Ft Dix.  Chaplain Officer Basic Course (CHOBC) 1975.  Being new at anything required a sense of humor, especially if the chaplain was the easy butt of the jokes.  At Ft Dix—the “field” training of CHOBC—included the “PT test.”  The new chaplains practiced the Army’s sit-ups, push-ups, overhead bars, something called “the crab crawl,” the two-mile run, and an event aptly named the “run, dodge, jump.” The timed requirement was to RUN a course with a couple of ditches and JUMP the ditch.  After jumping the ditch, one had to maneuver (DODGE) around a stanchion anchored into the ground, jump another ditch, dodge around another stanchion, etc. and having reached (successfully) the end of the course, spin around another anchored stanchion to jump another ditch, etc.  And do it all again.  The event required 2 complete revolutions of the “course” in the required 2 or 3 minutes allotted time.  I was confident in both my time and ability to do it.  I finished the course and looked at the SSG who was timing my efforts.  He grimaced and said, looking at his stop watch, “You missed a stanchion.  It’s a no-go.”  I couldn’t believe it!  No way!  There was no arguing with the NCO with the stop watch.  I lined up at the far end of the course to begin again, determined that no stupid mistake—if there had been a mistake–would be made this time!  I began again:  one time down, return, spin around, come back, down again, spin around, come back again, and finish!  The NCO held the stop watch in his hand, looked at me and said, “You missed a stanchion…again.  It’s a no-go.”  This time I knew that the so and so with the stopwatch was playing games.  The NCO’s pawn was me, a captain, and a chaplain at that, and he was determined to get his pound of officer flesh.  Admittedly, I was winded from the previous go-rounds, but I lined up again at the far end of the course to begin a third time for the infamous “Run, Dodge, and Jump!”  When I finished it, the NCO said flatly, “Good time.  Pass.”

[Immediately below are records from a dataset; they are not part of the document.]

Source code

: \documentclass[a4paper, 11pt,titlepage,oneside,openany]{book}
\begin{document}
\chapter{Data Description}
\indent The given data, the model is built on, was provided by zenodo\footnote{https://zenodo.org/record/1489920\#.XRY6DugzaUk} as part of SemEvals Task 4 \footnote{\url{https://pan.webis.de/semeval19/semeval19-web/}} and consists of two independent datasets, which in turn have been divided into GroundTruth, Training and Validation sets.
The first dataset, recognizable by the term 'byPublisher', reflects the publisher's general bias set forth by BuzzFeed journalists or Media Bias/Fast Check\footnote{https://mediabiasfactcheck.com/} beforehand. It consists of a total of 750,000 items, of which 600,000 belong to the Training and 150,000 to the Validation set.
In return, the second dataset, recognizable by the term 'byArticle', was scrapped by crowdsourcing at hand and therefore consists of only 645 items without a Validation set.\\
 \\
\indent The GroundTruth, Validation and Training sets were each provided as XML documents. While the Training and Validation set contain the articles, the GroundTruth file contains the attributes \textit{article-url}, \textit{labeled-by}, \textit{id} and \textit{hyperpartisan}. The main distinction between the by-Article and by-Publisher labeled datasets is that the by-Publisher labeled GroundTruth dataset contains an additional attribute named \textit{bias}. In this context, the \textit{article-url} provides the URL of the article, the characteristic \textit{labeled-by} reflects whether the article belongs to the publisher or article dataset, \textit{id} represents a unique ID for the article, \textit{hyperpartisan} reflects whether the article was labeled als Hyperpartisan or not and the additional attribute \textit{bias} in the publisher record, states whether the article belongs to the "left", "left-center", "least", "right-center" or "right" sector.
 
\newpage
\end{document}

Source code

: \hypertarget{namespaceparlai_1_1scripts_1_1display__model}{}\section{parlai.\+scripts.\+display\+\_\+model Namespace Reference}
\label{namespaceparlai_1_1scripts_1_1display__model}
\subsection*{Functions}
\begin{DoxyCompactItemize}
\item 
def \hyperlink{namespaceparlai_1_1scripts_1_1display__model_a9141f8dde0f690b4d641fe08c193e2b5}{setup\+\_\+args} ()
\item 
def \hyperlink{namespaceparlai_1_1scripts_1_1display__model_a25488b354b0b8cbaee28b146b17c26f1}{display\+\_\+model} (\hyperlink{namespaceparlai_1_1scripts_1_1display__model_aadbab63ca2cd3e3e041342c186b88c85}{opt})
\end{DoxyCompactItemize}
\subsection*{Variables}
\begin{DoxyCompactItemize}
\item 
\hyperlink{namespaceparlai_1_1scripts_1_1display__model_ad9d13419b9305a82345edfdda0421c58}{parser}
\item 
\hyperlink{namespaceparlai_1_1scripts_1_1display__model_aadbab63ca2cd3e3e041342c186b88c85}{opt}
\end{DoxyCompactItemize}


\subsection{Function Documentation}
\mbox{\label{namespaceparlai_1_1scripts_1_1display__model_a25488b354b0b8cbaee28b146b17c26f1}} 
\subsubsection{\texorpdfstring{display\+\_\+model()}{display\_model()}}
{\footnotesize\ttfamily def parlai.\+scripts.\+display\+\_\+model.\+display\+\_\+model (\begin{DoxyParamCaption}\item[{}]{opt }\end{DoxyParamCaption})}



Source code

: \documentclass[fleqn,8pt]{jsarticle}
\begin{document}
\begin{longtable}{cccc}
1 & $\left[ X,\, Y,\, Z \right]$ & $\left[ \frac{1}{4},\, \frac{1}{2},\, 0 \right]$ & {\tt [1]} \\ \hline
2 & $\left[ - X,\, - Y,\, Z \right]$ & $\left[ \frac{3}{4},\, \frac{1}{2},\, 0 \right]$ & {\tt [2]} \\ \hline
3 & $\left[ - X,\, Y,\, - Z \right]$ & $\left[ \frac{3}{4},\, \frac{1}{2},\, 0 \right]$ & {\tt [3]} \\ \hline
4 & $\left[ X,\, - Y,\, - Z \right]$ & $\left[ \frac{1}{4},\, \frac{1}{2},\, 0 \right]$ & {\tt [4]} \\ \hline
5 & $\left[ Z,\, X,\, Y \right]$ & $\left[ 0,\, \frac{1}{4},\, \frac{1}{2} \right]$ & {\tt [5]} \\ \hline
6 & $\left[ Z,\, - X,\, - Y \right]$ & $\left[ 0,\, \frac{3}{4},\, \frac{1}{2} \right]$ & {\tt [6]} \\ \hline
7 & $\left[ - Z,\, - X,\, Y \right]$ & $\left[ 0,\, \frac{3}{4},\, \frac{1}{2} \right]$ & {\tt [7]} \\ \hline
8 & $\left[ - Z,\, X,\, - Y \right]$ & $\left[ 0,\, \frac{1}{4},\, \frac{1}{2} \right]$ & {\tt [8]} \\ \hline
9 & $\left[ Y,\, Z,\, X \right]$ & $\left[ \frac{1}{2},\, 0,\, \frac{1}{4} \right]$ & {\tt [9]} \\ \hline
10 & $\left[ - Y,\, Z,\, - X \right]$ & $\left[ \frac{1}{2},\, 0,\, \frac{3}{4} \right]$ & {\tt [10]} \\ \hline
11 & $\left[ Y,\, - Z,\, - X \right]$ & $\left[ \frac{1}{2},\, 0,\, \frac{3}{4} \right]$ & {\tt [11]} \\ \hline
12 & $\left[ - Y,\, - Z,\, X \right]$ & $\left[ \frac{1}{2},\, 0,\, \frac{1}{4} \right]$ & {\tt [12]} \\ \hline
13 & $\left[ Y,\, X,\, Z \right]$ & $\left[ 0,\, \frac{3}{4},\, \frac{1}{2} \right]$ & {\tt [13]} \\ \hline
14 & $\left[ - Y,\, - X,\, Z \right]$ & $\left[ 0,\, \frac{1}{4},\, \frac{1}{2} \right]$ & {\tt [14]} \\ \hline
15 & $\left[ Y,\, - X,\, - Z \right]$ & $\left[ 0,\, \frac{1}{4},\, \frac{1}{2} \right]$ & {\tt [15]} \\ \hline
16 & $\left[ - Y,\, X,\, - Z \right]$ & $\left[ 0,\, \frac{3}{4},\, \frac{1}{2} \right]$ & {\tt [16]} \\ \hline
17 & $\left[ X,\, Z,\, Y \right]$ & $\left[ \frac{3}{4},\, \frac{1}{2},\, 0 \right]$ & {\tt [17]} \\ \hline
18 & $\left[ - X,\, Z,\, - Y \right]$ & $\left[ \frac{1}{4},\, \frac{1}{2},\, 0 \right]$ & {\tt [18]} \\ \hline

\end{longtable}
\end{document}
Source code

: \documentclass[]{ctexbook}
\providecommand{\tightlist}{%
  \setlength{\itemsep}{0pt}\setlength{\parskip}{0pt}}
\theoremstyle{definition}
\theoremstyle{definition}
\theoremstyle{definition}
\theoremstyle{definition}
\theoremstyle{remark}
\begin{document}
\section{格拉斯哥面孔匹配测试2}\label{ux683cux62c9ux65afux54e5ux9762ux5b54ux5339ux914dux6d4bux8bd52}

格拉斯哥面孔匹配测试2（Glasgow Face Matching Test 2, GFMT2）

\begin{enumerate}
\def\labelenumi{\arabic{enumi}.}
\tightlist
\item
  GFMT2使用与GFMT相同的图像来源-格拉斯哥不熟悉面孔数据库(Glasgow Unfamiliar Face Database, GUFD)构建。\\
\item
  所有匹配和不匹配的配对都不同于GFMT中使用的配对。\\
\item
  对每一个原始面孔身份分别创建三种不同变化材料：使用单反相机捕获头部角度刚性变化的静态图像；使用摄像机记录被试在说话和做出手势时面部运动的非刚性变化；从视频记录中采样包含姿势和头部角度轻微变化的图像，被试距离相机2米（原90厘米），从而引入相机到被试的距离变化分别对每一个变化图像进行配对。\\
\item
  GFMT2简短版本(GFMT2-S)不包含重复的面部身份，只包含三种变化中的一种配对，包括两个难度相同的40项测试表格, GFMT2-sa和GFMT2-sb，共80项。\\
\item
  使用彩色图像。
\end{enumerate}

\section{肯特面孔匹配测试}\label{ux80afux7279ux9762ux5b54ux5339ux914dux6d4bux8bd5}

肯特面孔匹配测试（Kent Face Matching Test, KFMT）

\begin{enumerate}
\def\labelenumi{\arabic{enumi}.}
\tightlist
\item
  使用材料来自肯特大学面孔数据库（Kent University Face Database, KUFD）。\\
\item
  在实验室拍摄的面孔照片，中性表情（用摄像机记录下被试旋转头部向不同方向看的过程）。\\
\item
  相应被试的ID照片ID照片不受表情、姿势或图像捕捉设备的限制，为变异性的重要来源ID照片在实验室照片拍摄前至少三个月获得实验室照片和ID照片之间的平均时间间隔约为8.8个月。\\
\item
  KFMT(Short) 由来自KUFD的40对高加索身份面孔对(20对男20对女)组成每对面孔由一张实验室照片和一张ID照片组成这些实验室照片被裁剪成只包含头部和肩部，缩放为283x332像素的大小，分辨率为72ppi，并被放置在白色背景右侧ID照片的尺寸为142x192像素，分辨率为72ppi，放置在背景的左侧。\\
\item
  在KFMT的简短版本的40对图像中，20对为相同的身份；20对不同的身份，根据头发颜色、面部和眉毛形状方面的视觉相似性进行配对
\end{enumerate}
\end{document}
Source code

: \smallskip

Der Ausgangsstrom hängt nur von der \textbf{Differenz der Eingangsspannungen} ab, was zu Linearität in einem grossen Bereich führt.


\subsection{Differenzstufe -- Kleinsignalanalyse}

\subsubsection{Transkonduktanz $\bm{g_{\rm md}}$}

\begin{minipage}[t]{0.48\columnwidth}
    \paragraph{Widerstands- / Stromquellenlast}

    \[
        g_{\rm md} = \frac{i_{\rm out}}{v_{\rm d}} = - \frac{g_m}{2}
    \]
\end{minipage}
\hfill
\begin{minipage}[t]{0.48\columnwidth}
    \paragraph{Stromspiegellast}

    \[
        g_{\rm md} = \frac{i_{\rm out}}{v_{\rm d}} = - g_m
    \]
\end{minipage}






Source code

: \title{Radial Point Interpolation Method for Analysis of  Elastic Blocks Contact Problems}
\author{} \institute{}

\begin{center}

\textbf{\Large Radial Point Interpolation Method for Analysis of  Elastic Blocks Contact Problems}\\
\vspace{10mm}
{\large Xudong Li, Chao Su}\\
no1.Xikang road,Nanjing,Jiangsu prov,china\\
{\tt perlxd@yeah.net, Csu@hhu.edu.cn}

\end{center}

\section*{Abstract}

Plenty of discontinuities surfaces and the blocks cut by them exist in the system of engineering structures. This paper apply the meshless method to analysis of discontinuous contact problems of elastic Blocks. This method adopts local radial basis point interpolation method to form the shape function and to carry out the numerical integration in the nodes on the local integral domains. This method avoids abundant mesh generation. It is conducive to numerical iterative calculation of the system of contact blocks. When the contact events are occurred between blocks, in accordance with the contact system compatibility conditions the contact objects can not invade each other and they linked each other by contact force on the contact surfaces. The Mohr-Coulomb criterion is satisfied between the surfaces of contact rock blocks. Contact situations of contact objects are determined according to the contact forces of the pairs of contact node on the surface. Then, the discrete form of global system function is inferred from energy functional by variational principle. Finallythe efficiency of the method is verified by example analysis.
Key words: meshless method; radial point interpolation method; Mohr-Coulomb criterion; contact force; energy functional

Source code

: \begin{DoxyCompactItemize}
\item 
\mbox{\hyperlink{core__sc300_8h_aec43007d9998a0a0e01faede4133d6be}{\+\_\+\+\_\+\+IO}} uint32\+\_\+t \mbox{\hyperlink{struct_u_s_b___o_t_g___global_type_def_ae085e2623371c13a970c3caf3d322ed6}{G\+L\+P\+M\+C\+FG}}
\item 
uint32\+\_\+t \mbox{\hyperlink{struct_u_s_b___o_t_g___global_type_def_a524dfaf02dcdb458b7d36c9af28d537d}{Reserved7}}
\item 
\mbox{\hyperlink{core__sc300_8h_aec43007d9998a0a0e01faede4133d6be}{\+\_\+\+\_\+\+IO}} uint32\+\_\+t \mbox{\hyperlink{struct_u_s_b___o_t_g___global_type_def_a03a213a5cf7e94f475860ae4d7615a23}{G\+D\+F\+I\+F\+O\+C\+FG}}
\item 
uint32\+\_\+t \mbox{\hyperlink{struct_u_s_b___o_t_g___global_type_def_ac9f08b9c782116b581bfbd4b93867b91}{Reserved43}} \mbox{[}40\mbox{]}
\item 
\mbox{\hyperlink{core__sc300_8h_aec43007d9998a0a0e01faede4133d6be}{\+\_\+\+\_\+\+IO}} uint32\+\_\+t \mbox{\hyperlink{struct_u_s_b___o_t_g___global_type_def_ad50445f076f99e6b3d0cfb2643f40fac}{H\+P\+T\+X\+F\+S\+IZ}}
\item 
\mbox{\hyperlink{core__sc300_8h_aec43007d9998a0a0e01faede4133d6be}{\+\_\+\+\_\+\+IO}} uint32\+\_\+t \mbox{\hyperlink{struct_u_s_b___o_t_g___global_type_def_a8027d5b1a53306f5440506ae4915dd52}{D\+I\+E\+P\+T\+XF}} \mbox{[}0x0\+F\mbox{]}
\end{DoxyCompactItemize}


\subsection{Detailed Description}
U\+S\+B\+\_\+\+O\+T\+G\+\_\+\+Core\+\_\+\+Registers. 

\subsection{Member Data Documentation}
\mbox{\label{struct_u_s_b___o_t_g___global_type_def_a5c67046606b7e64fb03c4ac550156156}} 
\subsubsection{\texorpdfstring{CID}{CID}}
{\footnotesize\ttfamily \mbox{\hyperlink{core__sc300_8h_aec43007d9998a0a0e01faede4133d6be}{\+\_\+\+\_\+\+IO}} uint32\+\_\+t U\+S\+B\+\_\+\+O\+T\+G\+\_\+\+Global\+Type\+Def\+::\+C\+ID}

First Duty station.  1975.  Ft Carson, CO.  Division Support Command (DISCOM) of the 4th Infantry Division.  The chaplain assistant came to my office in the back of Wrangler Chapel and told me that the PT test was forthcoming.  He probably told me the date and time.  I remember telling that assistant that I’d already had my PT test—and passed it—back at Fort Dix, thinking to myself, “Why would I ever need another?”  The assistant probably swallowed hard to keep a straight face and informed me—the new chaplain—that a PT test was required every 6 months.  Looking back on it, the green chaplain thought that he knew more than he actually did.  And I’m sure that the assistant enjoyed relaying my naivete to the other assistants—and to the other chaplains!  One PT test on the calendar…and one every 6 months for the rest of my time in the Army!  Whoa!  Lesson learned!

Life in the military is full of training.  I began to understand training in the life of soldiers when I heard a Brigade Command Sergeant Major comment about the bad weather—dusty or muddy, wet or bone dry, hot or chilling cold.  “Good training!” was his comment.  Down range Ft Carson had it all!  Sometimes on the same day! Soldiers needed to learn to operate in all environments.  The kid from the city who’d never been camping trained  as did the farm girl who’d always had a bed to sleep in.  They’d learn from experience and know what to do the next time.  And the next time.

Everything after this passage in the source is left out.